Joseph did single out several countries, among them the United States, Canada, China, Ghana, Iceland, Israel, Qatar, South Korea, Venezuela, Taiwan and the Dominican Republic for their generous assistance. Yet with $11 billion pledged by the international community to “help build Haiti back better,” Joseph contends, Haiti should have been on its way to becoming a model country today.

Yet that’s clearly not what happened.

“Having failed in my indirect attempt to mitigate future harm by using aid to decentralize Haiti, and dissatisfied with the authorities of my country, I resigned my post of ambassador and decided to take my message to the whole country,” he said. “I wanted to be in power so I could create policies that would limit the impact of disasters and emergencies in the future. That’s why I declared my candidacy for the presidency in August 2010.”

Joseph was soon disqualified — arbitrarily, he said — but he did end up writing a book. “For Whom the Dogs Spy: Haiti From the Duvalier Dictatorship to the Earthquake, Four Presidents, and Beyond” (signed copies of which were available for purchase after the speech).

The former ambassador also started a nonprofit group.

“After the political disappointment of 2010, I decided to do something for Haiti that would outlive me. I saw that Haiti was becoming a desert — worse than the earthquake because the earthquake affected Port-au-Prince and surrounding areas, but the deforestation of Haiti is widespread.”

His once-lush tropical homeland has become an “ecological disaster,” said Joseph, with every avalanche washing tons of topsoil into the sea, and toxic pollutants contaminating marine life. The retired diplomat’s response was to form A Dollar A Tree for Haiti — a Maryland-based 501(c)(3) corporation aimed at raising money to reforest the country. The organization also has a website,

“This project has become more than putting a seedling in the ground. It has been a source of employment. It is targeting students who are being encouraged at a young age to be interested in agronomy and reforestation,” he explained. “Eventually, this project will provide a source of revenue from fruits and vegetables for the new entrepreneurs.”

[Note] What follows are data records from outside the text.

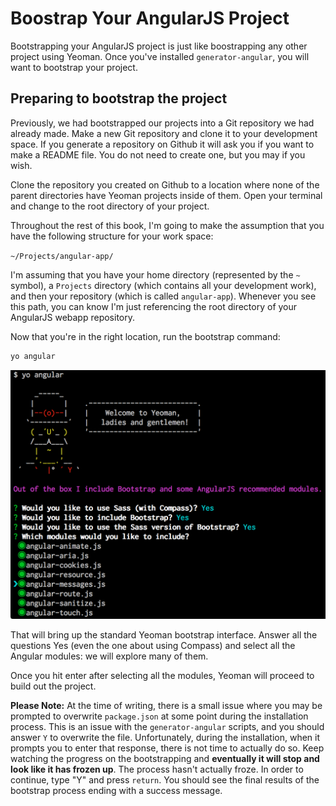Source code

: # Boostrap Your AngularJS Project
Bootstrapping your AngularJS project is just like boostrapping any other project using Yeoman. Once you've installed `generator-angular`, you will want to bootstrap your project.

## Preparing to bootstrap the project
Previously, we had bootstrapped our projects into a Git repository we had already made. Make a new Git repository and clone it to your development space. If you generate a repository on Github it will ask you if you want to make a README file. You do not need to create one, but you may if you wish.

Clone the repository you created on Github to a location where none of the parent directories have Yeoman projects inside of them. Open your terminal and change to the root directory of your project. 

Throughout the rest of this book, I'm going to make the assumption that you have the following structure for your work space:

`~/Projects/angular-app/`

I'm assuming that you have your home directory (represented by the `~` symbol), a `Projects` directory (which contains all your development work), and then your repository (which is called `angular-app`). Whenever you see this path, you can know I'm just referencing the root directory of your AngularJS webapp repository.

Now that you're in the right location, run the bootstrap command:

```bash
yo angular
```

![AngularJS project bootstrap menu](img/yo_angular.png)

That will bring up the standard Yeoman bootstrap interface. Answer all the questions Yes (even the one about using Compass) and select all the Angular modules: we will explore many of them. 

Once you hit enter after selecting all the modules, Yeoman will proceed to build out the project.

**Please Note:** At the time of writing, there is a small issue where you may be prompted to overwrite `package.json` at some point during the installation process. This is an issue with the `generator-angular` scripts, and you should answer `Y` to overwrite the file. Unfortunately, during the installation, when it prompts you to enter that response, there is not time to actually do so. Keep watching the progress on the bootstrapping and **eventually it will stop and look like it has frozen up**. The process hasn't actually froze. In order to continue, type "Y" and press `return`. You should see the final results of the bootstrap process ending with a success message.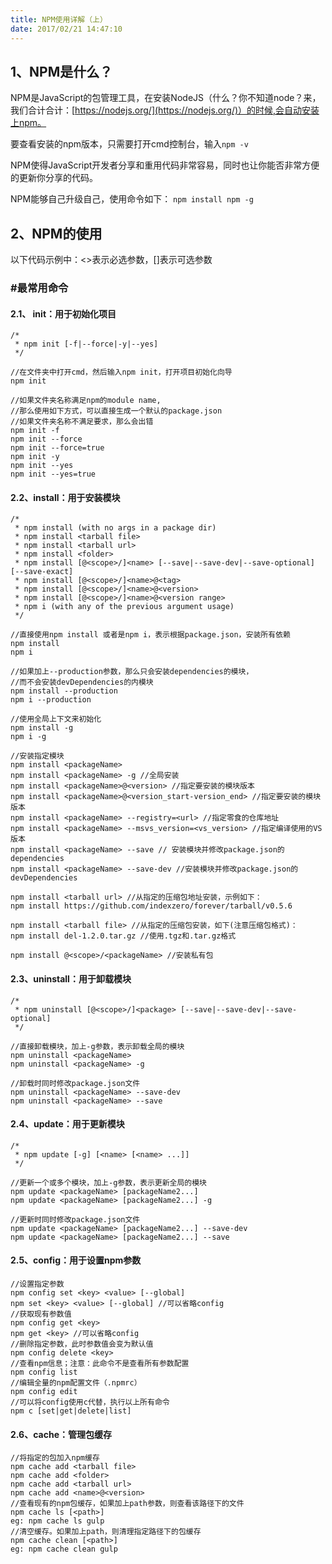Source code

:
 ```yaml
---
title: NPM使用详解（上）
date: 2017/02/21 14:47:10
---
```


## 1、NPM是什么？

NPM是JavaScript的包管理工具，在安装NodeJS（什么？你不知道node？来，我们合计合计：[https://nodejs.org/](https://nodejs.org/)）的时候,会自动安装上npm。

要查看安装的npm版本，只需要打开cmd控制台，输入``npm -v``

NPM使得JavaScript开发者分享和重用代码非常容易，同时也让你能否非常方便的更新你分享的代码。

NPM能够自己升级自己，使用命令如下： ``npm install npm -g``

## 2、NPM的使用

以下代码示例中：<>表示必选参数，[]表示可选参数

### #最常用命令

#### 2.1、 init：用于初始化项目

	/*
	 * npm init [-f|--force|-y|--yes]
	 */
	
	//在文件夹中打开cmd，然后输入npm init，打开项目初始化向导
	npm init 
	
	//如果文件夹名称满足npm的module name,
	//那么使用如下方式，可以直接生成一个默认的package.json
	//如果文件夹名称不满足要求，那么会出错
	npm init -f
	npm init --force
	npm init --force=true 
	npm init -y
	npm init --yes
	npm init --yes=true


#### 2.2、install：用于安装模块

	/*
	 * npm install (with no args in a package dir)
	 * npm install <tarball file>
	 * npm install <tarball url>
	 * npm install <folder>
	 * npm install [@<scope>/]<name> [--save|--save-dev|--save-optional] [--save-exact]
	 * npm install [@<scope>/]<name>@<tag>
	 * npm install [@<scope>/]<name>@<version>
	 * npm install [@<scope>/]<name>@<version range>
	 * npm i (with any of the previous argument usage)
	 */
	
	//直接使用npm install 或者是npm i，表示根据package.json，安装所有依赖
	npm install
	npm i
	
	//如果加上--production参数，那么只会安装dependencies的模块，
	//而不会安装devDependencies的内模块
	npm install --production
	npm i --production
	
	//使用全局上下文来初始化
	npm install -g
	npm i -g
	
	//安装指定模块
	npm install <packageName>
	npm install <packageName> -g //全局安装
	npm install <packageName>@<version> //指定要安装的模块版本
	npm install <packageName>@<version_start-version_end> //指定要安装的模块版本
	npm install <packageName> --registry=<url> //指定零食的仓库地址
	npm install <packageName> --msvs_version=<vs_version> //指定编译使用的VS版本
	npm install <packageName> --save // 安装模块并修改package.json的dependencies
	npm install <packageName> --save-dev //安装模块并修改package.json的devDependencies
	
	npm install <tarball url> //从指定的压缩包地址安装，示例如下：
	npm install https://github.com/indexzero/forever/tarball/v0.5.6
	
	npm install <tarball file> //从指定的压缩包安装，如下(注意压缩包格式)：
	npm install del-1.2.0.tar.gz //使用.tgz和.tar.gz格式

	npm install @<scope>/<packageName> //安装私有包


#### 2.3、uninstall：用于卸载模块

	/*
	 * npm uninstall [@<scope>/]<package> [--save|--save-dev|--save-optional]
	 */
	
	//直接卸载模块，加上-g参数，表示卸载全局的模块
	npm uninstall <packageName> 
	npm uninstall <packageName> -g
	
	//卸载时同时修改package.json文件
	npm uninstall <packageName> --save-dev
	npm uninstall <packageName> --save

#### 2.4、update：用于更新模块

	/*
	 * npm update [-g] [<name> [<name> ...]]
	 */
	
	//更新一个或多个模块，加上-g参数，表示更新全局的模块
	npm update <packageName> [packageName2...]
	npm update <packageName> [packageName2...] -g
	
	//更新时同时修改package.json文件
	npm update <packageName> [packageName2...] --save-dev
	npm update <packageName> [packageName2...] --save

#### 2.5、config：用于设置npm参数

	//设置指定参数
	npm config set <key> <value> [--global]
	npm set <key> <value> [--global] //可以省略config
	//获取现有参数值
	npm config get <key>
	npm get <key> //可以省略config
	//删除指定参数，此时参数值会变为默认值
	npm config delete <key>
	//查看npm信息；注意：此命令不是查看所有参数配置
	npm config list
	//编辑全量的npm配置文件（.npmrc）
	npm config edit
	//可以将config使用c代替，执行以上所有命令
	npm c [set|get|delete|list]

#### 2.6、cache：管理包缓存

	//将指定的包加入npm缓存
	npm cache add <tarball file>
	npm cache add <folder>
	npm cache add <tarball url>
	npm cache add <name>@<version>
	//查看现有的npm包缓存，如果加上path参数，则查看该路径下的文件
	npm cache ls [<path>] 
	eg: npm cache ls gulp
	//清空缓存。如果加上path，则清理指定路径下的包缓存
	npm cache clean [<path>]
	eg: npm cache clean gulp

Joseph said that with the $40,000 his group has been able to raise in the last two years, ADATH has managed to plant more than 20,000 trees, build a major nursery, secure 30 acres of land for a pilot project, provide jobs for more than a dozen people, and get students and teachers involved in planting trees.

“Let me end tonight with the famous Chinese proverb that has serious value to me and aligns so beautifully with what we’ve been discussing tonight,” he concluded. “The best time to plant a tree was 20 years ago. The second-best time is now. Let us begin today.”